A Delaware County, Pennsylvania-based nonprofit tries to do just that, organizing age-appropriate races for children ages 2 to 14 with an emphasis on exercise, healthy habits and fostering a sense of accomplishment. Healthy Kids Running Series, which started in West Chester, has been to West Philadelphia and the city’s West Oak Lane neighborhoods, and now it’s coming to Camden.
Healthy Kids Running Series will host a one-day event at Pyne Poynt Park in North Camden Oct. 17. The free event will include a 50-yard dash for toddlers ages 2-3; a 75-yard dash for 4- and 5-year-olds; a quarter-mile run for kindergarteners; a half-mile run for second- and third graders; a one-miler for fourth- to eighth graders and a two-mile run for high schoolers.
Jeff Long, a Cherry Hill native who founded the nonprofit, said he started Healthy Kids Running because “I wanted to get my kids out from behind their gaming consoles, and for them to be outside like we were growing up.”
Though his own three children are older — two are in college, the third is in high school — Long, a former Division I runner for St.
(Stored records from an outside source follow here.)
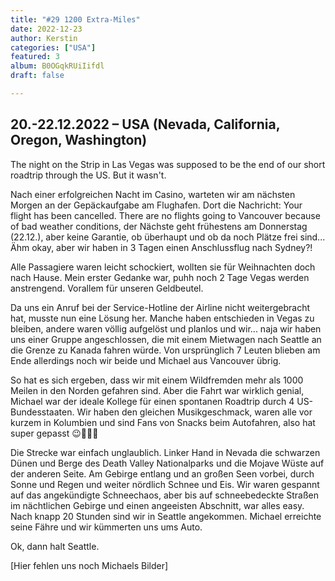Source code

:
 ```yaml
---
title: "#29 1200 Extra-Miles"
date: 2022-12-23
author: Kerstin
categories: ["USA"]
featured: 3
album: B0OGqkRUiIifdl
draft: false

---
```


## 20.-22.12.2022 – USA (Nevada, California, Oregon, Washington)

The night on the Strip in Las Vegas was supposed to be the end of our short roadtrip through the US. But it wasn't.

Nach einer erfolgreichen Nacht im Casino, warteten wir am nächsten Morgen an der Gepäckaufgabe am Flughafen. Dort die Nachricht: Your flight has been cancelled. There are no flights going to Vancouver because of bad weather conditions, der Nächste geht frühestens am Donnerstag (22.12.), aber keine Garantie, ob überhaupt und ob da noch Plätze frei sind... Ähm okay, aber wir haben in 3 Tagen einen Anschlussflug nach Sydney?!

Alle Passagiere waren leicht schockiert, wollten sie für Weihnachten doch nach Hause. Mein erster Gedanke war, puhh noch 2 Tage Vegas werden anstrengend. Vorallem für unseren Geldbeutel.

Da uns ein Anruf bei der Service-Hotline der Airline nicht weitergebracht hat, musste nun eine Lösung her. Manche haben entschieden in Vegas zu bleiben, andere waren völlig aufgelöst und planlos und wir... naja wir haben uns einer Gruppe angeschlossen, die mit einem Mietwagen nach Seattle an die Grenze zu Kanada fahren würde. Von ursprünglich 7 Leuten blieben am Ende allerdings noch wir beide und Michael aus Vancouver übrig.

So hat es sich ergeben, dass wir mit einem Wildfremden mehr als 1000 Meilen in den Norden gefahren sind. Aber die Fahrt war wirklich genial, Michael war der ideale Kollege für einen spontanen Roadtrip durch 4 US-Bundesstaaten. Wir haben den gleichen Musikgeschmack, waren alle vor kurzem in Kolumbien und sind Fans von Snacks beim Autofahren, also hat super gepasst 😉🤘🏻🚗 

Die Strecke war einfach unglaublich. Linker Hand in Nevada die schwarzen Dünen und Berge des Death Valley Nationalparks und die Mojave Wüste auf der anderen Seite. Am Gebirge entlang und an großen Seen vorbei, durch Sonne und Regen und weiter nördlich Schnee und Eis. Wir waren gespannt auf das angekündigte Schneechaos, aber bis auf schneebedeckte Straßen im nächtlichen Gebirge und einen angeeisten Abschnitt, war alles easy. Nach knapp 20 Stunden sind wir in Seattle angekommen. Michael erreichte seine Fähre und wir kümmerten uns ums Auto.

Ok, dann halt Seattle.

[Hier fehlen uns noch Michaels Bilder]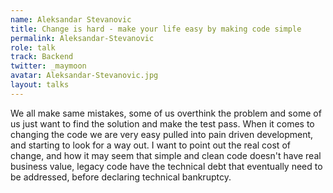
 ```yaml
---
name: Aleksandar Stevanovic
title: Change is hard - make your life easy by making code simple
permalink: Aleksandar-Stevanovic
role: talk
track: Backend
twitter: _maymoon
avatar: Aleksandar-Stevanovic.jpg
layout: talks
---
```


We all make same mistakes, some of us overthink the problem and some of us just want to find the solution and make the test pass. When it comes to changing the code we are very easy pulled into pain driven development, and starting to look for a way out. I want to point out the real cost of change, and how it may seem that simple and clean code doesn't have real business value, legacy code have the technical debt that eventually need to be addressed, before declaring technical bankruptcy.

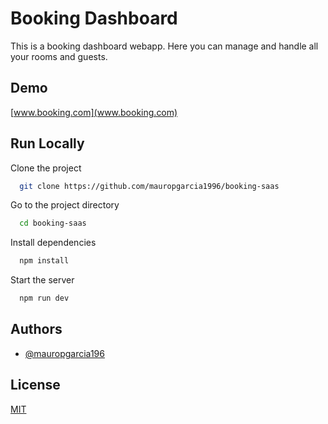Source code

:
# Booking Dashboard

This is a booking dashboard webapp. Here you can manage and handle all your rooms and guests.


## Demo

[www.booking.com](www.booking.com)


## Run Locally

Clone the project

```bash
  git clone https://github.com/mauropgarcia1996/booking-saas
```

Go to the project directory

```bash
  cd booking-saas
```

Install dependencies

```bash
  npm install
```

Start the server

```bash
  npm run dev
```


## Authors

- [@mauropgarcia196](https://github.com/mauropgarcia1996)
## License

[MIT](https://choosealicense.com/licenses/mit/)

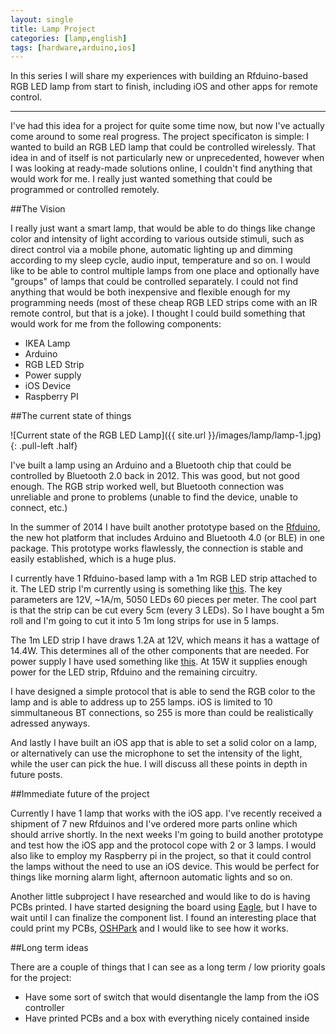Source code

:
 ```yaml
---
layout: single
title: Lamp Project
categories: [lamp,english]
tags: [hardware,arduino,ios]
---
```


In this series I will share my experiences with building an Rfduino-based RGB LED lamp from start to finish, including iOS and other apps for remote control.

---

I've had this idea for a project for quite some time now, but now I've actually come around to some real progress. The project specificaton is simple: I wanted to build an RGB LED lamp that could be controlled wirelessly. That idea in and of itself is not particularly new or unprecedented, however when I was looking at ready-made solutions online, I couldn't find anything that would work for me. I really just wanted something that could be programmed or controlled remotely. 

##The Vision

I really just want a smart lamp, that would be able to do things like change color and intensity of light according to various outside stimuli, such as direct control via a mobile phone, automatic lighting up and dimming according to my sleep cycle, audio input, temperature and so on. I would like to be able to control multiple lamps from one place and optionally have "groups" of lamps that could be controlled separately. I could not find anything that would be both inexpensive and flexible enough for my programming needs (most of these cheap RGB LED strips come with an IR remote control, but that is a joke). I thought I could build something that would work for me from the following components:

* IKEA Lamp
* Arduino
* RGB LED Strip
* Power supply
* iOS Device
* Raspberry PI

##The current state of things

![Current state of the RGB LED Lamp]({{ site.url }}/images/lamp/lamp-1.jpg){: .pull-left .half}

I've built a lamp using an Arduino and a Bluetooth chip that could be controlled by Bluetooth 2.0 back in 2012. This was good, but not good enough. The RGB strip worked well, but Bluetooth connection was unreliable and prone to problems (unable to find the device, unable to connect, etc.)

In the summer of 2014 I have built another prototype based on the [Rfduino](http://www.rfduino.com/), the new hot platform that includes Arduino and Bluetooth 4.0 (or BLE) in one package. This prototype works flawlessly, the connection is stable and easily established, which is a huge plus.

I currently have 1 Rfduino-based lamp with a 1m RGB LED strip attached to it. The LED strip I'm currently using is something like [this](http://www.amazon.co.uk/Waterproof-300LEDs-Flexible-Lighting-Decoration/dp/B009ZOLW04/ref=sr_1_46?s=lighting&ie=UTF8&qid=1421617842&sr=1-46&keywords=5050+rgb+led+strip). The key parameters are 12V, ~1A/m, 5050 LEDs 60 pieces per meter. The cool part is that the strip can be cut every 5cm (every 3 LEDs). So I have bought a 5m roll and I'm going to cut it into 5 1m long strips for use in 5 lamps.

The 1m LED strip I have draws 1.2A at 12V, which means it has a wattage of 14.4W. This determines all of the other components that are needed. For power supply I have used something like [this](http://uk.farnell.com/powerpax/sw3526/ac-dc-power-supply-12v-1-25a-euro/dp/1971795). At 15W it supplies enough power for the LED strip,  Rfduino and the remaining circuitry. 

I have designed a simple protocol that is able to send the RGB color to the lamp and is able to address up to 255 lamps. iOS is limited to 10 simmultaneous BT connections, so 255 is more than could be realistically adressed anyways. 

And lastly I have built an iOS app that is able to set a solid color on a lamp, or alternatively can use the microphone to set the intensity of the light, while the user can pick the hue. I will discuss all these points in depth in future posts.

##Immediate future of the project

Currently I have 1 lamp that works with the iOS app. I've recently received a shipment of 7 new Rfduinos and I've ordered more parts online which should arrive shortly. In the next weeks I'm going to build another prototype and test how the iOS app and the protocol cope with 2 or 3 lamps. I would also like to employ my Raspberry pi in the project, so that it could control the lamps without the need to use an iOS device. This would be perfect for things like morning alarm light, afternoon automatic lights and so on.

Another little subproject I have researched and would like to do is having PCBs printed. I have started designing the board using [Eagle](http://www.cadsoftusa.com/), but I have to wait until I can finalize the component list. I found an interesting place that could print my PCBs, [OSHPark](https://oshpark.com/) and I would like to see how it works.

##Long term ideas

There are a couple of things that I can see as a long term / low priority goals for the project:

* Have some sort of switch that would disentangle the lamp from the iOS controller
* Have printed PCBs and a box with everything nicely contained inside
Joseph University, wanted to bring his knowledge of the discipline to others.
He started hosting running events for kids 11 years ago, something that, he said, “started with us serving cold water in the spring and by the end, we were giving out hot chocolate.”
What is typically a five-week program hosted in the spring and fall will start with the one-day event in Camden, said Long, a Camden Catholic High School graduate.
As it launches in a new city, Healthy Kids Running Series needs community coordinators, local volunteers who’ll spearhead the runs by finding appropriate venues, lining up five to 10 fellow volunteers, and getting the word out so families know it’s happening. Past series have typically drawn an average of 130 runners, Long said.
Long is also hoping to find corporate sponsors to help offset the registration costs for future series in Camden, which he hopes to host in the spring.
The normal five-week series cost $35, but Long, who said he was “fortunate” growing up, also “realized not everyone has the same opportunities I had.”
So he’s hoping corporate sponsors can pick up most of the registration costs for kids — $30 of the $35 — while still allowing kids an opportunity for “buy-in” at a level accessible to most, especially when compared with the costs associated with other youth sports.
But the real goal, Long said, is to get kids outdoors, engaged in healthy activities and feeling like they’ve done something meaningful.
“We give them a shirt, a bib and a medal, just like if they did the Broad Street Run,” he said, referencing the wildly popular annual 10-mile race through Philadelphia. “We want to give them the same sense of pride and accomplishment” that runners experience after completing a long race.
And if they’re not the fastest in their group, or they can’t run the entire distance?
Every runner who participates in Healthy Kids Running should still feel the same way, Long said.
During the five-week series, children build their endurance through incremental distance increases, he said. For the one-day event, the emphasis is on finishing, not on being first.
“This is about creating a supportive community, cheering them on and building self-esteem,” he said. “It’s OK to walk! We’re celebrating the finish, not matter what that looks like.”
For more information on Healthy Kids Running Series, visit https://healthykidsrunningseries.org/
Phaedra Trethan has been a reporter and editor in South Jersey since 2007 and has covered Camden since 2015. She’s called South Jersey home since 1971. Contact her with feedback, news tips or questions at [email protected], on Twitter @CP_Phaedra, or by phone at 856-486-2417.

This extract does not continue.